I’ve scheduled a weekly slot where I can do this kind of work in a room with data projector, allowing staff and students to come in, have a coffee and chat and watch while I play with tools that are not widely available. This is the first week I’ve done this, so I’m not expecting a huge turn out, but hopefully, I’ll get a few through the door before the end of semester. Note to self: next week, bring cake!

I’ve already attended to various emails from members of our testing group, making plans for meetings next week and after. Some members of our group are planning a panel on Digital Humanities for this year’s ASAL conference. For this session we’ll be talking about collaborative annotation, textual scholarship, adaptation, fine art and poetry books, and print culture networks.

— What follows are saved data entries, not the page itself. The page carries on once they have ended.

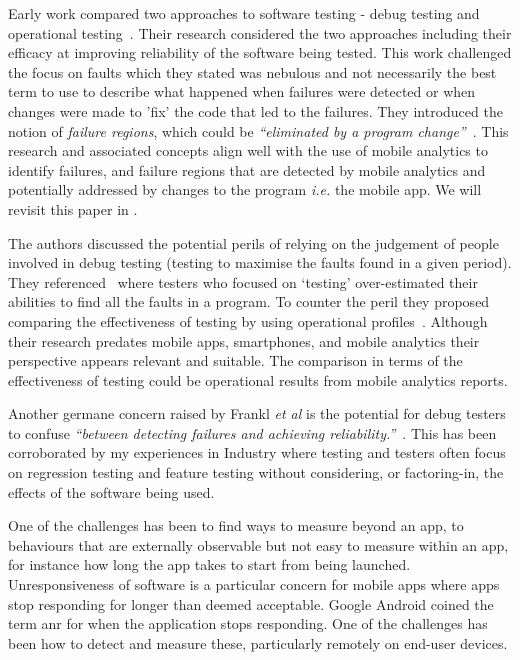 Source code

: Early work compared two approaches to software testing - debug testing and operational testing~. Their research considered the two approaches including their efficacy at improving reliability of the software being tested. This work challenged the focus on faults which they stated was nebulous and not necessarily the best term to use to describe what happened when failures were detected or when changes were made to 'fix' the code that led to the failures. They introduced the notion of \emph{failure regions}, which could be \emph{``eliminated by a program change''}~. This research and associated concepts align well with the use of mobile analytics to identify failures, and failure regions that are detected by mobile analytics and potentially addressed by changes to the program \emph{i.e.} the mobile app. We will revisit this paper in .

The authors discussed the potential perils of relying on the judgement of people involved in debug testing (testing to maximise the faults found in a given period). They referenced~ where testers who focused on `testing' over-estimated their abilities to find all the faults in a program. To counter the peril they proposed comparing the effectiveness of testing by using operational profiles~. Although their research predates mobile apps, smartphones, and mobile analytics their perspective appears relevant and suitable. The comparison in terms of the effectiveness of testing could be operational results from mobile analytics reports.

Another germane concern raised by Frankl \emph{et al} is the potential for debug testers to confuse \emph{``between detecting failures and achieving reliability.''}~. This has been corroborated by my experiences in Industry where testing and testers often focus on regression testing and feature testing without considering, or factoring-in, the effects of the software being used.


One of the challenges has been to find ways to measure beyond an app, to behaviours that are externally observable but not easy to measure within an app, for instance how long the app takes to start from being launched. Unresponsiveness of software is a particular concern for mobile apps where apps stop responding for longer than deemed acceptable. Google Android coined the term \Gls{anr} for when the application stops responding. One of the challenges has been how to detect and measure these, particularly remotely on end-user devices. 


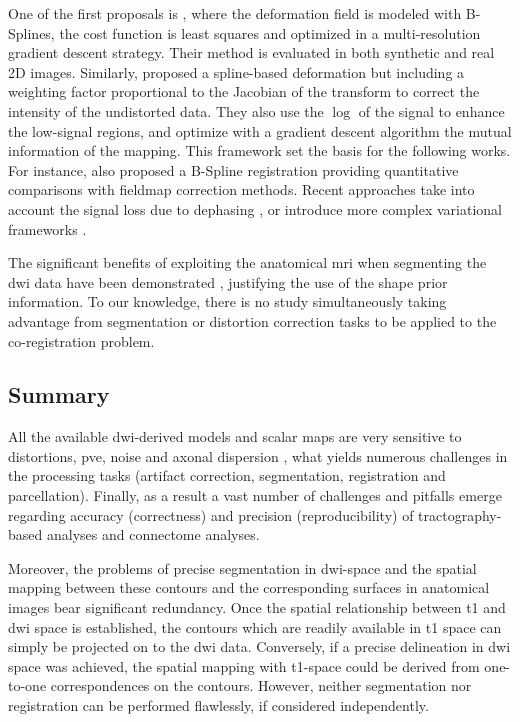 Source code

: One of the first proposals is \citep{kybic_unwarping_2000}, where the deformation
field is modeled with B-Splines, the cost function is least squares and optimized
in a multi-resolution gradient descent strategy. Their method is evaluated in 
both synthetic and real 2D images. Similarly,
\citep{studholme_accurate_2000} proposed a spline-based deformation but including
a weighting factor proportional to the Jacobian of the transform to correct the
intensity of the undistorted data. They also use the $\log$ of the signal to
enhance the low-signal regions, and optimize with a gradient descent algorithm
the mutual information of the mapping. This framework set the basis for the following
works. For instance, \citep{wu_comparison_2008} also proposed a B-Spline registration
providing quantitative comparisons with fieldmap correction methods. Recent approaches
take into account the signal loss due to dephasing \citep{li_accounting_2007}, or 
introduce more complex variational frameworks \citep{tao_variational_2009}.

The significant benefits of exploiting the anatomical \gls{mri} when 
segmenting the \gls{dwi} data have been demonstrated \cite{zollei_improved_2010}, 
justifying the use of the shape prior information. To our knowledge, there is
no study simultaneously taking advantage from segmentation or distortion correction
tasks to be applied to the co-registration problem.

\subsection{Summary}
\label{sec:contributions}

All the available \gls{dwi}-derived models and scalar maps 
are very sensitive to distortions, \gls{pve}, noise and axonal dispersion 
\citep{jbabdi_tractography:_2011}, what yields numerous challenges in the
processing tasks (artifact correction, segmentation, registration and 
parcellation). Finally, as a result a vast number of challenges and pitfalls 
emerge regarding accuracy (correctness) and precision (reproducibility) of 
tractography-based analyses \citep{jones_white_2013} and connectome
analyses.

Moreover, the problems of precise segmentation in \gls{dwi}-space and the 
spatial mapping between these contours and the corresponding surfaces in 
anatomical images bear significant redundancy. Once the spatial relationship 
between \gls{t1} and \gls{dwi} space is established, the contours which are 
readily available in \gls{t1} space can simply be projected on to the 
\gls{dwi} data. Conversely, if a precise delineation in \gls{dwi} space 
was achieved, the spatial mapping with \gls{t1}-space could be derived 
from one-to-one correspondences on the contours. However, neither segmentation 
nor registration can be performed flawlessly, if considered independently. 

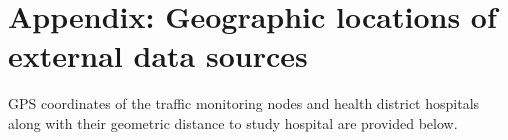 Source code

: \section{Appendix: Geographic locations of external data sources}\label{appendix_c}

GPS coordinates of the traffic monitoring nodes and health district hospitals along with their geometric distance to study hospital are provided below.

\setcounter{table}{0}
\renewcommand{\thetable}{C\arabic{table}}
\setcounter{figure}{0}
\renewcommand{\thefigure}{C\arabic{figure}}





\pagebreak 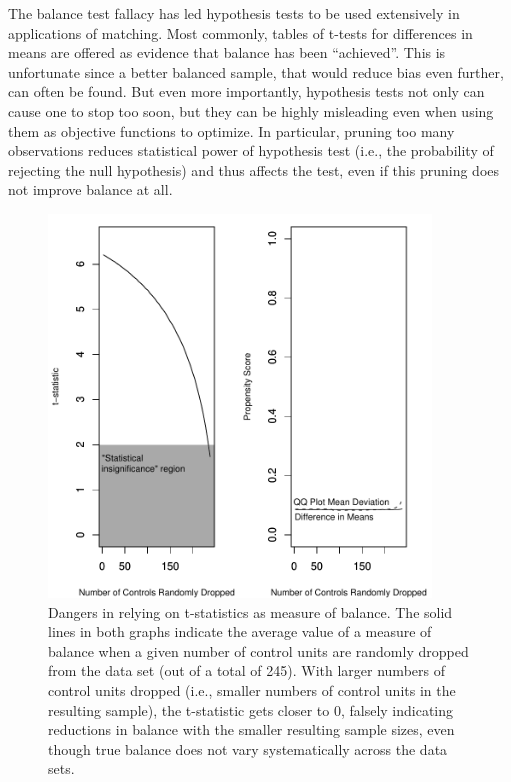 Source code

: \documentclass[11pt,titlepage]{article}
\begin{document}
The balance test fallacy has led hypothesis tests to be used
extensively in applications of matching.  Most commonly, tables of
t-tests for differences in means are offered as evidence that balance
has been ``achieved''.  This is unfortunate since a better balanced
sample, that would reduce bias even further, can often be found.  But
even more importantly, hypothesis tests not only can cause one to stop
too soon, but they can be highly misleading even when using them as
objective functions to optimize.  In particular, pruning too many
observations reduces statistical power of hypothesis test (i.e., the
probability of rejecting the null hypothesis) and thus affects the
test, even if this pruning does not improve balance at all.

\begin{figure}[t] 
 \begin{center}
   \includegraphics[height=4in]{figs/TStatPlotPscore.pdf}
  \end{center}
  \vspace{-0.275in}
  \caption{Dangers in relying on t-statistics as measure of balance.
    The solid lines in both graphs indicate the average value of a
    measure of balance when a given number of control units are
    randomly dropped from the data set (out of a total of 245).  With
    larger numbers of control units dropped (i.e., smaller numbers of
    control units in the resulting sample), the t-statistic gets
    closer to 0, falsely indicating reductions in balance with the
    smaller resulting sample sizes, even though true balance does not
    vary systematically across the data sets.}
  \label{f:tstat}
\end{figure}
\end{document}
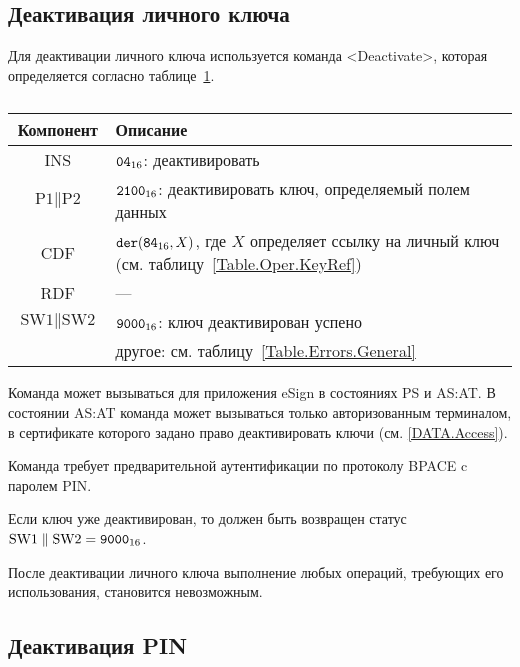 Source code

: \subsection{Деактивация личного ключа}
\label{Oper.Descr.DeactivateKey} 

Для деактивации личного ключа 
используется команда <Deactivate>,
которая определяется согласно 
таблице~\ref{Table.Oper.DeactivateKeyCmd}.

\begin{table}[hbt]
\caption{}\label{Table.Oper.DeactivateKeyCmd}
\begin{tabular}{|c|p{14cm}|}
\hline
Компонент & Описание\\
\hline
\hline
INS & $\texttt{04}_{16}$: деактивировать\\
\hline
$\text{P1} \parallel \text{P2}$ & $\texttt{2100}_{16}$: 
деактивировать ключ, определяемый полем данных\\
\hline
CDF &  $\texttt{der}(\texttt{84}_{16}, X)$,   
где $X$ определяет ссылку на личный ключ 
(см. таблицу~\ref{Table.Oper.KeyRef})\\
\hline 
RDF & --- \\
\hline
$\text{SW1} \parallel \text{SW2}$ & 
$\texttt{9000}_{16}$: ключ деактивирован успено \\
  & другое: см. таблицу~\ref{Table.Errors.General} \\
\hline
\end{tabular}
\end{table}

Команда может вызываться для приложения eSign в состояниях 
PS и AS:AT. В состоянии AS:AT команда может вызываться 
только авторизованным терминалом, в сертификате которого задано право
деактивировать ключи (см. \ref{DATA.Access}).

Команда требует предварительной аутентификации по 
протоколу BPACE c паролем PIN. 

Если ключ уже деактивирован, то должен быть возвращен статус
$\text{SW1} \parallel \text{SW2} = \texttt{9000}_{16}$.

После деактивации личного ключа выполнение любых операций, 
требующих его использования, становится невозможным.

\subsection{Деактивация PIN}
\label{Oper.Descr.DeactivatePIN} 

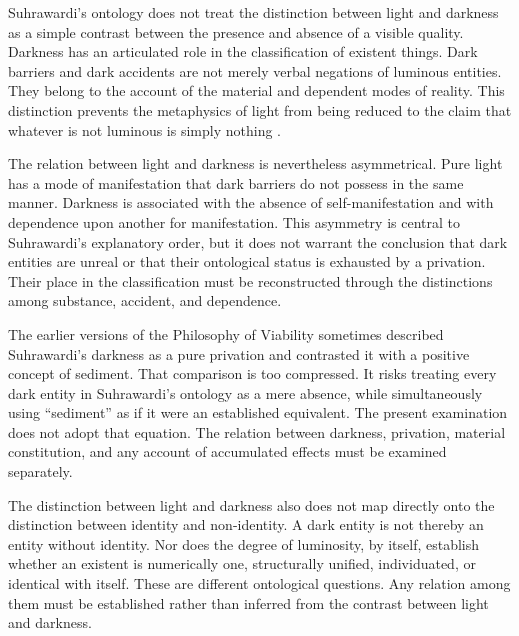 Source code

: \label{para:VS.B01.P01.C08.S14.SS06.P001}

Suhrawardi's ontology does not treat the distinction
between light and darkness as a simple contrast between
the presence and absence of a visible quality. Darkness
has an articulated role in the classification of
existent things. Dark barriers and dark accidents
are not merely verbal negations of luminous entities.
They belong to the account of the material and
dependent modes of reality. This distinction prevents
the metaphysics of light from being reduced to the
claim that whatever is not luminous is simply
nothing \citep[Part II, §§107--113]{SuhrawardiPhilosophyIllumination}.

\label{para:VS.B01.P01.C08.S14.SS06.P002}

The relation between light and darkness is nevertheless
asymmetrical. Pure light has a mode of manifestation
that dark barriers do not possess in the same manner.
Darkness is associated with the absence of self-manifestation
and with dependence upon another for manifestation.
This asymmetry is central to Suhrawardi's explanatory
order, but it does not warrant the conclusion that
dark entities are unreal or that their ontological
status is exhausted by a privation. Their place in
the classification must be reconstructed through
the distinctions among substance, accident, and
dependence.

\label{para:VS.B01.P01.C08.S14.SS06.P003}

The earlier versions of the Philosophy of Viability
sometimes described Suhrawardi's darkness as a pure
privation and contrasted it with a positive concept
of sediment. That comparison is too compressed.
It risks treating every dark entity in Suhrawardi's
ontology as a mere absence, while simultaneously
using ``sediment'' as if it were an established
equivalent. The present examination does not adopt
that equation. The relation between darkness,
privation, material constitution, and any account
of accumulated effects must be examined separately.

\label{para:VS.B01.P01.C08.S14.SS06.P004}

The distinction between light and darkness also
does not map directly onto the distinction between
identity and non-identity. A dark entity is not
thereby an entity without identity. Nor does the
degree of luminosity, by itself, establish whether
an existent is numerically one, structurally unified,
individuated, or identical with itself. These are
different ontological questions. Any relation among
them must be established rather than inferred from
the contrast between light and darkness.

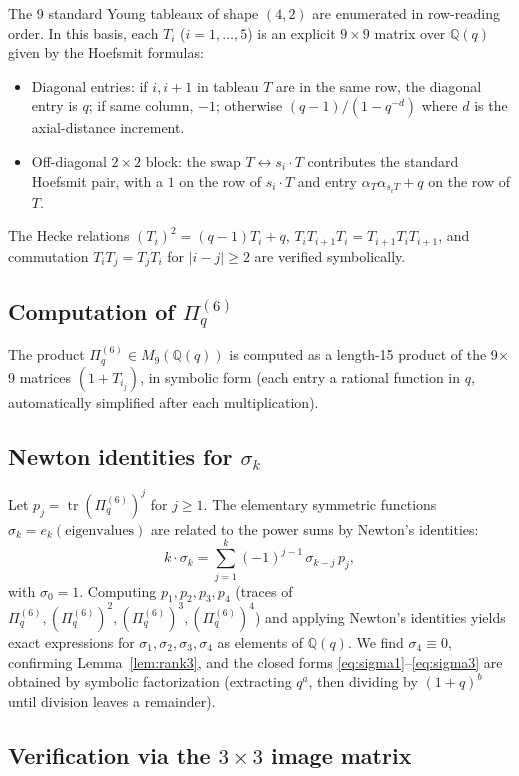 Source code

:\documentclass[11pt]{article}
\theoremstyle{plain}
\theoremstyle{definition}
\theoremstyle{remark}
\newcommand{\Q}{\mathbb{Q}}
\newcommand{\Pibs}{\Pi_q}
\newcommand{\trace}{\operatorname{tr}}
\begin{document}
The 9 standard Young tableaux of shape $(4,2)$ are enumerated in row-reading
order. In this basis, each $T_i$ ($i = 1, \ldots, 5$) is an explicit
$9 \times 9$ matrix over $\Q(q)$ given by the Hoefsmit formulas:
\begin{itemize}
\item Diagonal entries: if $i, i+1$ in tableau $T$ are in the same row, the
diagonal entry is $q$; if same column, $-1$; otherwise
$(q-1)/(1 - q^{-d})$ where $d$ is the axial-distance increment.
\item Off-diagonal $2 \times 2$ block: the swap $T \leftrightarrow s_i \cdot T$
contributes the standard Hoefsmit pair, with a $1$ on the row of $s_i \cdot T$
and entry $\alpha_T \alpha_{s_i T} + q$ on the row of $T$.
\end{itemize}
The Hecke relations $(T_i)^2 = (q-1)T_i + q$, $T_i T_{i+1} T_i = T_{i+1} T_i T_{i+1}$,
and commutation $T_i T_j = T_j T_i$ for $|i - j| \geq 2$ are verified
symbolically.

\subsection{Computation of $\Pibs^{(6)}$}

The product $\Pibs^{(6)} \in M_9(\Q(q))$ is computed as a length-15 product
of the 9$\times$9 matrices $(1+T_{i_j})$, in symbolic form (each entry a
rational function in $q$, automatically simplified after each multiplication).

\subsection{Newton identities for $\sigma_k$}

Let $p_j = \trace(\Pibs^{(6)})^j$ for $j \geq 1$. The elementary
symmetric functions $\sigma_k = e_k(\text{eigenvalues})$ are related to the
power sums by Newton's identities:
\[
k \cdot \sigma_k = \sum_{j=1}^{k}(-1)^{j-1}\, \sigma_{k-j}\, p_j,
\]
with $\sigma_0 = 1$. Computing $p_1, p_2, p_3, p_4$ (traces of
$\Pibs^{(6)}, (\Pibs^{(6)})^2, (\Pibs^{(6)})^3, (\Pibs^{(6)})^4$) and
applying Newton's identities yields exact expressions for $\sigma_1, \sigma_2, \sigma_3, \sigma_4$
as elements of $\Q(q)$. We find $\sigma_4 \equiv 0$, confirming
Lemma~\ref{lem:rank3}, and the closed forms \eqref{eq:sigma1}--\eqref{eq:sigma3}
are obtained by symbolic factorization (extracting $q^a$, then dividing by
$(1+q)^b$ until division leaves a remainder).

\subsection{Verification via the $3 \times 3$ image matrix}\label{ssec:image-matrix}
\end{document}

That will keep me busy for a while and so I’ll be fairly quiet for most of the day, but I’ll log on again a bit later.

More Jobs to DO

A job I forgot to add to my earlier list is to collect quarterly review reports from the Aus-e-Lit team and complete my own by close of business today.

One person attended my demonstration hour this morning. It’s still start of semester here and so everybody is very busy … or so I tell myself. There is a growing interest in digital humanities, or perhaps curiosity, in the faculty of Arts at UQ. We have a Professor of eHistory and a recently established Digital Humanities discussion group is probing the area to see how our research interests, our technical capacities, and our relationships with IT colleagues can converge and produce interesting projects – or, at least, plans for projects. A part of my job is to get humanists and IT folk to communicate more in order to foster a more comfortable meeting place where these sorts of discussions can go on. Since AustLit and Aus-e-Lit physically moved into the School of English, Media Studies and Art History and since the School was nudged towards digital humanities in a recent review, there have been a lot of ideas for projects tabled, but these projects remain in their infancy while UQ attempts to establish a better infrastructure for supporting projects in digital humanities with computing expertise and a bit of money. How much computing expertise and how much money is required for each project to succeed continues to be a topic of conversation, but there is also discussion about basic research questions and the way digitals tools can help to ask them and answer them. The ability to geographically map data and the ability to visualise cultural networks seem to be on a lot of minds.